Ribo Life Science has achieved multiple breakthroughs, marking the first instances of their kind in China’s small nucleic acid drug development. Currently, one product has entered Phase III clinical trials, two products are in Phase II clinical trials, and several candidates are scheduled to submit clinical trial applications within the next 12 to 18 months.
Ribo Life Science boasts a broad spectrum of indications, primarily determined by the characteristics of small nucleic acids. As a technology platform, small nucleic acids are applicable to a variety of indications, including ocular diseases, metabolic disorders, and tumors. The three key therapeutic areas focused on by Ribo Life Science’s R&D efforts include viral diseases, metabolic disorders, and hematological diseases.
A Brief Introduction to Three Small Nucleic Acid Drugs Developed by Ribo Life Science:
The first candidate is a small nucleic acid drug targeting PCSK9 for the treatment of hyperlipidemia. A single subcutaneous injection at a dose of 9 mg/kg body weight can reduce low-density lipoprotein cholesterol (LDL-C), with effects lasting up to 100 days. This data reflects a single-dose regimen; with multiple dosing, an ultra-long-acting profile allowing for supplemental doses every six months should be achievable.

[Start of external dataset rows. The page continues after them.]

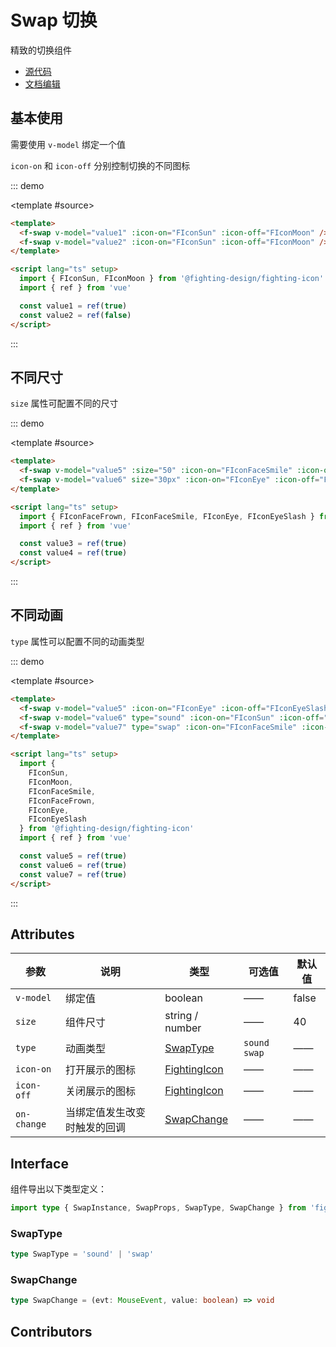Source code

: # Swap 切换

精致的切换组件

- [源代码](https://github.com/FightingDesign/fighting-design/tree/master/packages/fighting-design/swap)
- [文档编辑](https://github.com/FightingDesign/fighting-design/blob/master/docs/docs/components/swap.md)

## 基本使用

需要使用 `v-model` 绑定一个值

`icon-on` 和 `icon-off` 分别控制切换的不同图标

::: demo

<template #source>
<f-swap v-model="value1" :icon-on="FIconSun" :icon-off="FIconMoon" />
<f-swap v-model="value2" :icon-on="FIconSun" :icon-off="FIconMoon" />
</template>

```html
<template>
  <f-swap v-model="value1" :icon-on="FIconSun" :icon-off="FIconMoon" />
  <f-swap v-model="value2" :icon-on="FIconSun" :icon-off="FIconMoon" />
</template>

<script lang="ts" setup>
  import { FIconSun, FIconMoon } from '@fighting-design/fighting-icon'
  import { ref } from 'vue'

  const value1 = ref(true)
  const value2 = ref(false)
</script>
```

:::

## 不同尺寸

`size` 属性可配置不同的尺寸

::: demo

<template #source>
<f-swap v-model="value3" :size="50" :icon-on="FIconFaceSmile" :icon-off="FIconFaceFrown" />
<f-swap v-model="value4" size="30px" :icon-on="FIconEye" :icon-off="FIconEyeSlash" />
</template>

```html
<template>
  <f-swap v-model="value5" :size="50" :icon-on="FIconFaceSmile" :icon-off="FIconFaceFrown" />
  <f-swap v-model="value6" size="30px" :icon-on="FIconEye" :icon-off="FIconEyeSlash" />
</template>

<script lang="ts" setup>
  import { FIconFaceFrown, FIconFaceSmile, FIconEye, FIconEyeSlash } from '@fighting-design/fighting-icon'
  import { ref } from 'vue'

  const value3 = ref(true)
  const value4 = ref(true)
</script>
```

:::

## 不同动画

`type` 属性可以配置不同的动画类型

::: demo

<template #source>
<f-swap v-model="value5" :icon-on="FIconEye" :icon-off="FIconEyeSlash" />
<f-swap v-model="value6" type="sound" :icon-on="FIconSun" :icon-off="FIconMoon" />
<f-swap v-model="value7" type="swap" :icon-on="FIconFaceSmile" :icon-off="FIconFaceFrown" />
</template>

```html
<template>
  <f-swap v-model="value5" :icon-on="FIconEye" :icon-off="FIconEyeSlash" />
  <f-swap v-model="value6" type="sound" :icon-on="FIconSun" :icon-off="FIconMoon" />
  <f-swap v-model="value7" type="swap" :icon-on="FIconFaceSmile" :icon-off="FIconFaceFrown" />
</template>

<script lang="ts" setup>
  import {
    FIconSun,
    FIconMoon,
    FIconFaceSmile,
    FIconFaceFrown,
    FIconEye,
    FIconEyeSlash
  } from '@fighting-design/fighting-icon'
  import { ref } from 'vue'

  const value5 = ref(true)
  const value6 = ref(true)
  const value7 = ref(true)
</script>
```

:::

## Attributes

| 参数        | 说明                         | 类型                                                               | 可选值         | 默认值 |
| ----------- | ---------------------------- | ------------------------------------------------------------------ | -------------- | ------ |
| `v-model`   | 绑定值                       | boolean                                                            | ——             | false  |
| `size`      | 组件尺寸                     | string / number                                                    | ——             | 40     |
| `type`      | 动画类型                     | <a href="#swaptype">SwapType</a>                                   | `sound` `swap` | ——     |
| `icon-on`   | 打开展示的图标               | <a href="/components/interface.html#fightingicon">FightingIcon</a> | ——             | ——     |
| `icon-off`  | 关闭展示的图标               | <a href="/components/interface.html#fightingicon">FightingIcon</a> | ——             | ——     |
| `on-change` | 当绑定值发生改变时触发的回调 | <a href="#swapchange">SwapChange</a>                               | ——             | ——     |

## Interface

组件导出以下类型定义：

```ts
import type { SwapInstance, SwapProps, SwapType, SwapChange } from 'fighting-design'
```

### SwapType

```ts
type SwapType = 'sound' | 'swap'
```

### SwapChange

```ts
type SwapChange = (evt: MouseEvent, value: boolean) => void
```

## Contributors

<a href="https://github.com/Tyh2001" target="_blank">
  <f-avatar round src="https://avatars.githubusercontent.com/u/73180970?v=4" />
</a>

<a href="https://github.com/ChetSerenade" target="_blank">
  <f-avatar round src="https://avatars.githubusercontent.com/u/44160015?v=4" />
</a>

<a href="https://github.com/Alphatrionty" target="_blank">
  <f-avatar round src="https://avatars.githubusercontent.com/u/57850101?v=4" />
</a>

<script lang="ts" setup>
  import { 
   FIconSoundUp,
   FIconSoundMute,
   FIconSun,
   FIconMoon,
   FIconFaceSmile,
   FIconFaceFrown,
   FIconEye,
   FIconEyeSlash
   } from '@fighting-design/fighting-icon'
  import { ref } from 'vue'

  const value1 = ref(true)
  const value2 = ref(false)
  const value3 = ref(true)
  const value4 = ref(true)
  const value5 = ref(true)
  const value6 = ref(true)
  const value7 = ref(true)
</script>

<style scoped>
  .f-swap {
    margin: 5px;
  }
</style>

The second drug: Given the high prevalence of hypertriglyceridemia in the Chinese population, we have developed a small nucleic acid drug to lower triglyceride levels. As shown, a dose of 0.3 mg/kg body weight already achieves significant triglyceride reduction, but with limited durability. At doses of 1 mg/kg and 3 mg/kg body weight, the duration of effect is extended to 80 days and 120 days, respectively. The small nucleic acid drug demonstrates an excellent safety profile; toxicology studies have been conducted at doses up to hundreds of mg/kg body weight, showing very good tolerability. It is anticipated that even longer durations of action can be achieved.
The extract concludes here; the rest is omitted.